Determine your top priorities for your partner and lifestyle and use that as your north star. Ask your partner outright what their priorities are in life: relationships, friends, family, culture, religion, money, success, home ownership, etc.
Do these align with your priorities? If so, great. If not, House says that as you go through the other questions, keep your eyes, ears, and instincts open to see if your partner’s priorities really do or don’t align with your own. If they don’t, you two may not be compatible for the long haul.
2. What is your purpose for dating right now?
Some people just want to have fun, while others are looking for something serious. It can be scary to ask if someone is looking for marriage and children early on, according to House. However, keep in mind that by asking this question, you aren’t saying “I want to marry you and have your babies right now.” All you are doing is checking that they are on the same relationship trajectory as you are.
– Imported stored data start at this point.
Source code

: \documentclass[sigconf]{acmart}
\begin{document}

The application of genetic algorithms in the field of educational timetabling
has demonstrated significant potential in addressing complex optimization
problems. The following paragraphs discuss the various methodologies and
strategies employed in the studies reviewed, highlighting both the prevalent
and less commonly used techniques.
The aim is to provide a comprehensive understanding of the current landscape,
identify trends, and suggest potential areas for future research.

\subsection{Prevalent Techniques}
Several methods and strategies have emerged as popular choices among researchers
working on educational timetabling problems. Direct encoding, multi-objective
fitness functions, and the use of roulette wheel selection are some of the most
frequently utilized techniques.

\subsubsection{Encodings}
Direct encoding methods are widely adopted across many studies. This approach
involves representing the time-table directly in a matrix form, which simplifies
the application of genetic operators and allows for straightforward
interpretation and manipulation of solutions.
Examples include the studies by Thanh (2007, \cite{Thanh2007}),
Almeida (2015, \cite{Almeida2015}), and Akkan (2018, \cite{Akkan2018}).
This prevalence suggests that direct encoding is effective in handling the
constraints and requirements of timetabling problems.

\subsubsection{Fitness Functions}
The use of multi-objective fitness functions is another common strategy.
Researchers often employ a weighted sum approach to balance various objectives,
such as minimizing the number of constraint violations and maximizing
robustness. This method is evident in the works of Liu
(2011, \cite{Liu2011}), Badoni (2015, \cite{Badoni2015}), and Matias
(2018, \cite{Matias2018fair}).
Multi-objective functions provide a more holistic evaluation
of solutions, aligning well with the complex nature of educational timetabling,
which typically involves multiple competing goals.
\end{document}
On the other hand, if you are just looking for fun, you don’t want to waste anyone’s time if they are looking for something more serious.
3. What is your favorite side of yourself?
When asking a partner to tell you their favorite side of themself, you’ll learn more about them as a person as well as what’s important to them in a romantic partner. If someone’s favorite part of themselves is being adventurous, they are probably looking for a bit of a daredevil who will go on spontaneous trips with them. If you are a homebody by nature, the relationship may not last long.
By paying attention to their answers, you will also find out how to make your bond stronger by determining what activities or topics will bring out their “favorite” part of themself. On the other hand, you might discover that your partner’s favorite side is one that you don’t like. It’s important to know that too, says House.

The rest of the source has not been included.